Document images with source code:
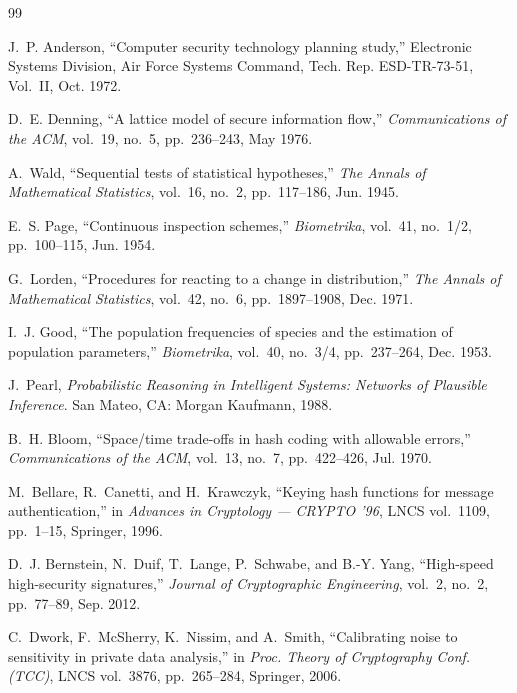 \documentclass[10pt,twocolumn,letterpaper]{article}
\makeatletter
\theoremstyle{plain}
\theoremstyle{definition}
\theoremstyle{remark}
\DeclareRobustCommand{\_}{\ifmmode\nfss@text{\textunderscore}\else\textunderscore\penalty\@highpenalty\hskip\z@skip\fi}
\makeatother
\begin{document}
\begin{thebibliography}{99}\small\raggedright

J.~P. Anderson, ``Computer security technology planning study,'' Electronic Systems Division, Air Force Systems Command, Tech. Rep. ESD-TR-73-51, Vol.~II, Oct. 1972.

D.~E. Denning, ``A lattice model of secure information flow,'' \emph{Communications of the ACM}, vol.~19, no.~5, pp.~236--243, May 1976.

A.~Wald, ``Sequential tests of statistical hypotheses,'' \emph{The Annals of Mathematical Statistics}, vol.~16, no.~2, pp.~117--186, Jun. 1945.

E.~S. Page, ``Continuous inspection schemes,'' \emph{Biometrika}, vol.~41, no.~1/2, pp.~100--115, Jun. 1954.

G.~Lorden, ``Procedures for reacting to a change in distribution,'' \emph{The Annals of Mathematical Statistics}, vol.~42, no.~6, pp.~1897--1908, Dec. 1971.

I.~J. Good, ``The population frequencies of species and the estimation of population parameters,'' \emph{Biometrika}, vol.~40, no.~3/4, pp.~237--264, Dec. 1953.

J.~Pearl, \emph{Probabilistic Reasoning in Intelligent Systems: Networks of Plausible Inference}. San Mateo, CA: Morgan Kaufmann, 1988.

B.~H. Bloom, ``Space/time trade-offs in hash coding with allowable errors,'' \emph{Communications of the ACM}, vol.~13, no.~7, pp.~422--426, Jul. 1970.

M.~Bellare, R.~Canetti, and H.~Krawczyk, ``Keying hash functions for message authentication,'' in \emph{Advances in Cryptology --- CRYPTO '96}, LNCS vol.~1109, pp.~1--15, Springer, 1996.

D.~J. Bernstein, N.~Duif, T.~Lange, P.~Schwabe, and B.-Y. Yang, ``High-speed high-security signatures,'' \emph{Journal of Cryptographic Engineering}, vol.~2, no.~2, pp.~77--89, Sep. 2012.

C.~Dwork, F.~McSherry, K.~Nissim, and A.~Smith, ``Calibrating noise to sensitivity in private data analysis,'' in \emph{Proc. Theory of Cryptography Conf. (TCC)}, LNCS vol.~3876, pp.~265--284, Springer, 2006.


\end{thebibliography}
\end{document}
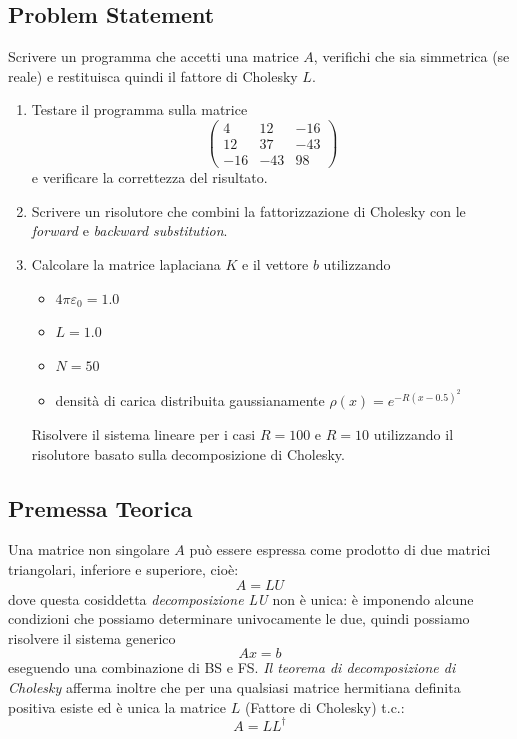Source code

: \subsection{Problem Statement}
Scrivere un programma che accetti una matrice $A$, verifichi che sia simmetrica (se reale) e restituisca quindi il fattore di Cholesky $L$.

\begin{enumerate}
    \item Testare il programma sulla matrice
    \[
    \begin{pmatrix}
    4 & 12 & -16 \\
    12 & 37 & -43 \\
    -16 & -43 & 98
    \end{pmatrix}
    \]
    e verificare la correttezza del risultato.
    
    \item Scrivere un risolutore che combini la fattorizzazione di Cholesky con le \textit{forward} e \textit{backward substitution}.
    
    \item Calcolare la matrice laplaciana $K$ e il vettore $b$ utilizzando
    \begin{itemize}
        \item $4\pi\varepsilon_0 = 1.0$
        \item $L = 1.0$
        \item $N = 50$
        \item densità di carica distribuita gaussianamente $\rho(x) = e^{-R(x-0.5)^2}$
    \end{itemize}
    
    Risolvere il sistema lineare per i casi $R = 100$ e $R = 10$ utilizzando il risolutore basato sulla decomposizione di Cholesky.
\end{enumerate}


\subsection{Premessa Teorica} \label{Cap: Cholesky}
Una matrice non singolare $A$ può essere espressa come prodotto di due matrici triangolari, inferiore e superiore, cioè:
\[
A = LU
\]
dove questa cosiddetta \textit{decomposizione LU} non è unica: è imponendo alcune condizioni che possiamo determinare univocamente le due, quindi possiamo risolvere il sistema generico 
\[
Ax = b
\]
eseguendo una combinazione di BS e FS. \textit{Il teorema di decomposizione di Cholesky} afferma inoltre che per una qualsiasi matrice hermitiana definita positiva esiste ed è unica la matrice $L$ (Fattore di Cholesky) t.c.:
\[
A = LL^\dagger
\]

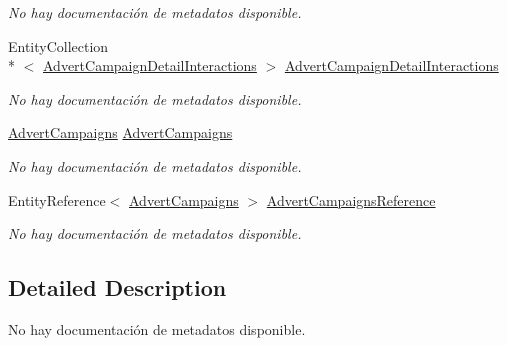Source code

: \begin{DoxyCompactItemize}
\begin{DoxyCompactList}\small\item\em No hay documentación de metadatos disponible. \end{DoxyCompactList}\item 
Entity\-Collection\\*
$<$ \hyperlink{class_game_memory_1_1_advert_campaign_detail_interactions}{Advert\-Campaign\-Detail\-Interactions} $>$ \hyperlink{class_game_memory_1_1_advert_campaign_interactions_a76c26241b44be34ad0751c279509b2f3}{Advert\-Campaign\-Detail\-Interactions}
\begin{DoxyCompactList}\small\item\em No hay documentación de metadatos disponible. \end{DoxyCompactList}\item 
\hyperlink{class_game_memory_1_1_advert_campaigns}{Advert\-Campaigns} \hyperlink{class_game_memory_1_1_advert_campaign_interactions_a74c28d9fcf8c849a43a99292cfea1176}{Advert\-Campaigns}
\begin{DoxyCompactList}\small\item\em No hay documentación de metadatos disponible. \end{DoxyCompactList}\item 
Entity\-Reference$<$ \hyperlink{class_game_memory_1_1_advert_campaigns}{Advert\-Campaigns} $>$ \hyperlink{class_game_memory_1_1_advert_campaign_interactions_ab12596b7807a0658f0198e535a33ef2f}{Advert\-Campaigns\-Reference}
\begin{DoxyCompactList}\small\item\em No hay documentación de metadatos disponible. \end{DoxyCompactList}\end{DoxyCompactItemize}


\subsection{Detailed Description}
No hay documentación de metadatos disponible. 



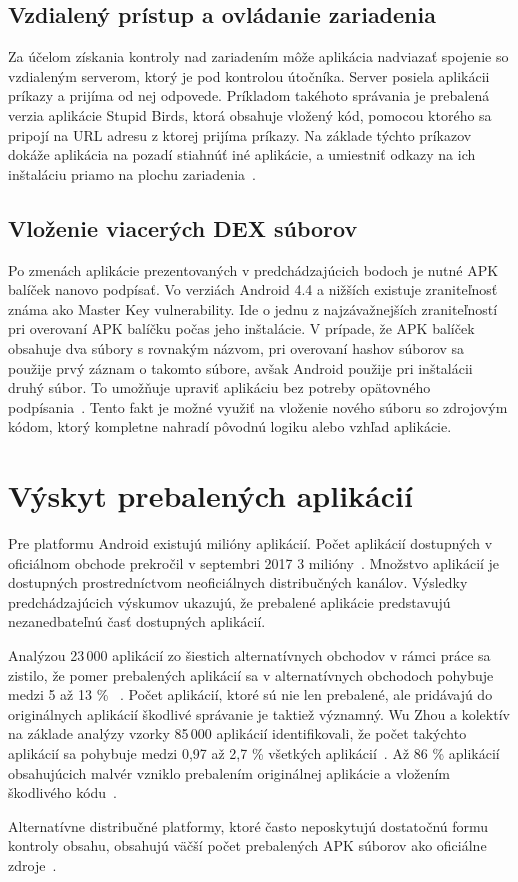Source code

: \subsection*{Vzdialený prístup a ovládanie zariadenia}
Za účelom získania kontroly nad zariadením môže aplikácia nadviazať spojenie so vzdialeným serverom, ktorý je pod kontrolou útočníka. Server posiela aplikácii príkazy a prijíma od nej odpovede. Príkladom takéhoto správania je prebalená verzia aplikácie Stupid Birds, ktorá obsahuje vložený kód, pomocou ktorého sa pripojí na URL adresu z ktorej prijíma príkazy. Na základe týchto príkazov dokáže aplikácia na pozadí stiahnúť iné aplikácie, a umiestniť odkazy na ich inštaláciu priamo na plochu zariadenia~\cite{fakeapps}. 

\subsection*{Vloženie viacerých DEX súborov}
Po zmenách aplikácie prezentovaných v predchádzajúcich bodoch je nutné APK balíček nanovo podpísať. Vo verziách Android 4.4 a nižších existuje zraniteľnosť známa ako Master Key vulnerability. Ide o jednu z najzávažnejších zraniteľností pri overovaní APK balíčku počas jeho inštalácie. V prípade, že APK balíček obsahuje dva súbory s rovnakým názvom, pri overovaní hashov súborov sa použije prvý záznam o takomto súbore, avšak Android použije pri inštalácii druhý súbor. To umožňuje upraviť aplikáciu bez potreby opätovného podpísania~\cite{c2gYRVCI9leJhfOJ}. Tento fakt je možné využiť na vloženie nového súboru so zdrojovým kódom, ktorý kompletne nahradí pôvodnú logiku alebo vzhľad aplikácie.

\section{Výskyt prebalených aplikácií}
Pre platformu Android existujú milióny aplikácií. Počet aplikácií dostupných v oficiálnom obchode  prekročil v septembri 2017 3 milióny~\cite{Statista}. Množstvo aplikácií je dostupných prostredníctvom neoficiálnych distribučných kanálov.  Výsledky predchádzajúcich výskumov ukazujú, že prebalené aplikácie predstavujú nezanedbateľnú časť dostupných aplikácií.

Analýzou 23\,000 aplikácií zo šiestich alternatívnych obchodov v rámci práce  sa zistilo, že pomer prebalených aplikácií sa v alternatívnych obchodoch pohybuje medzi 5 až 13 \% ~\cite{DetectingRepackagedZhou}.
Počet aplikácií, ktoré sú nie len prebalené, ale pridávajú do originálnych aplikácií škodlivé správanie je taktiež významný. Wu Zhou a kolektív na základe analýzy vzorky 85\,000 aplikácií identifikovali, že počet takýchto aplikácií sa pohybuje medzi 0,97 až 2,7 \% všetkých aplikácií~\cite{Zhou2013}.
Až 86 \% aplikácií obsahujúcich malvér vzniklo prebalením originálnej aplikácie a vložením škodlivého kódu~\cite{androidThreats}.

Alternatívne distribučné platformy, ktoré často neposkytujú dostatočnú formu kontroly obsahu, obsahujú väčší počet prebalených APK súborov ako oficiálne zdroje~\cite{Zhauniarovich2013}. 
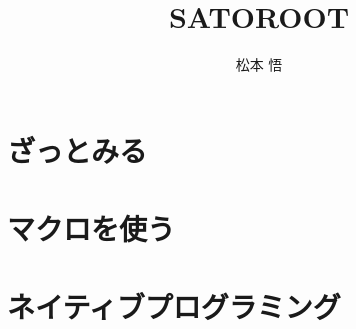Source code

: \documentclass[openany]{report}
\begin{document}
\title{ \fontsize{60pt}{40pt}\selectfont SATOROOT}
\author{松本 悟}
\maketitle

\pagestyle{fancy}
\fancyhead{}
\fancyhead[RO,RE]{\rightmark}
\fancyhead[LE,LO]{\leftmark}
\cfoot{\thepage} 

\renewcommand{\sectionmark}[1]{\markright{\thesection \ \ #1}{}}

\newcommand{\ROOT}{\texttt{ROOT}}
\newcommand{\Cpp}{\texttt{C++}}





\tableofcontents


\setcounter{page}{1}

\chapter{ざっとみる}


\chapter{マクロを使う}













\chapter{ネイティブプログラミング}







\clearpage
\appendix




\end{document}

- TASK PROMPT: Using the data above, say how many lines include "Biometrika". No other reply is needed.

- COMPLETED TASK: 2